The market tends to oversell and overbuy.

There would be some big gains out there in very short times.

If you bought ZFX at $14.00 do you take profits at $16.00

The market needs to settle.

No definite trends for a number of stocks, so worth sitting and waiting?

Opinions?

I am not buying at the moment.  

I sold out into the rally today after buying Thursday and Friday


----------



## insider (20 August 2007)

I'd try not to hold over night that's all... better safe than sorry...


----------



## wintermute (20 August 2007)

I'd be tipping a drop tomorrow (maybe 20-50% of todays gains?), but then again, maybe the US will follow the Aussie markets lead and head on up tomorrow, if that happens we might see a return to 6000, however I wouldn't count on it staying there... 

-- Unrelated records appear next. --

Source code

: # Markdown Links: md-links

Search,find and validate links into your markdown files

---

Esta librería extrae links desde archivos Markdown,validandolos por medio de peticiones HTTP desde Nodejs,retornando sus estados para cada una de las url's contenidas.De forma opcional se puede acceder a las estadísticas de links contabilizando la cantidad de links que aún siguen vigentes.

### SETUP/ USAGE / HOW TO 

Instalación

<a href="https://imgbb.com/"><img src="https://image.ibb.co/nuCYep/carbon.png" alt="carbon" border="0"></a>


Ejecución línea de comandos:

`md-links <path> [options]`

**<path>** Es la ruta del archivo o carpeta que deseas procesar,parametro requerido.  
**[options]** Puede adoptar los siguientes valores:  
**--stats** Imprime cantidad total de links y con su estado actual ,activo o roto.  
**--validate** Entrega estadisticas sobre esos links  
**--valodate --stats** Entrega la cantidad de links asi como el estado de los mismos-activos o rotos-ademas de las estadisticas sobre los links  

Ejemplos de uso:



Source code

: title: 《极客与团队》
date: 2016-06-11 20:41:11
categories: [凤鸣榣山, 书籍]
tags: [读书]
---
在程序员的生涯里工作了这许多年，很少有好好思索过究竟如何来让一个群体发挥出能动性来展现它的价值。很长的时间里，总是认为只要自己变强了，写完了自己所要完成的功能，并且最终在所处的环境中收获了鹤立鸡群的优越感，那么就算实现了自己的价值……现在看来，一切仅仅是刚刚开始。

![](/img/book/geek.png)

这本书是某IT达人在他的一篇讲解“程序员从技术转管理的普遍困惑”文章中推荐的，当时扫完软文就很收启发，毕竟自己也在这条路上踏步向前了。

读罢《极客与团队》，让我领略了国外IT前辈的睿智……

From my limited correction experience (May 2006 and Feb this year but mostly may 2006) (and 1998 and 2001 with managed funds) I'd be thinking it will be quite bumpy for another couple of months with panicer's on a hair trigger ready to drop the bundle at the slightest hint of problems... plenty of chances for some more bargains yet I think  

But then again I could well be wrong, Feb was over in a flash, so quick that IMO it really didn't rate as a correction, and we may then go into the euphoric buying spree that I've been tipping, that leads to the market going exponential followed by a big crash... but I digress 

Tony.


----------



## bean (20 August 2007)

A good indication may be tonight US futures are up so a rise!
Once they open if they stay up for 20 min well they have done well

No Its a matter of when they fall (after 21min).  Or if this rally is more than a one day wonder


----------



## bean (20 August 2007)

bean said:


> A good indication may be tonight US futures are up so a rise!
> Once they open if they stay up for 20 min well they have done well
> 
> No Its a matter of when they fall (after 21min).  Or if this rally is more than a one day wonder



Looks like less than 10 min for S&P but DOW may hold for 20 min


----------



## bean (20 August 2007)

bean said:


> Looks like less than 10 min for S&P but DOW may hold for 20 min




It took 19 min for the DOW to go RED I was 1 min out...I just can't get it right


----------



## bean (20 August 2007)

bean said:


> A good indication may be tonight US futures are up so a rise!
> Once they open if they stay up for 20 min well they have done well
> 
> No Its a matter of when they fall (after 21min).  Or if this rally is more than a one day wonder




Could be right!! Only teasing the Bulls... because I know I will get it if I am wrong


----------



## theasxgorilla (21 August 2007)

That's quite an impressive monologue there bean, four successive posts each one quoting yourself.


----------



## BIG BWACULL (21 August 2007)

theasxgorilla said:


> That's quite an impressive monologue there bean, four successive posts each one quoting yourself.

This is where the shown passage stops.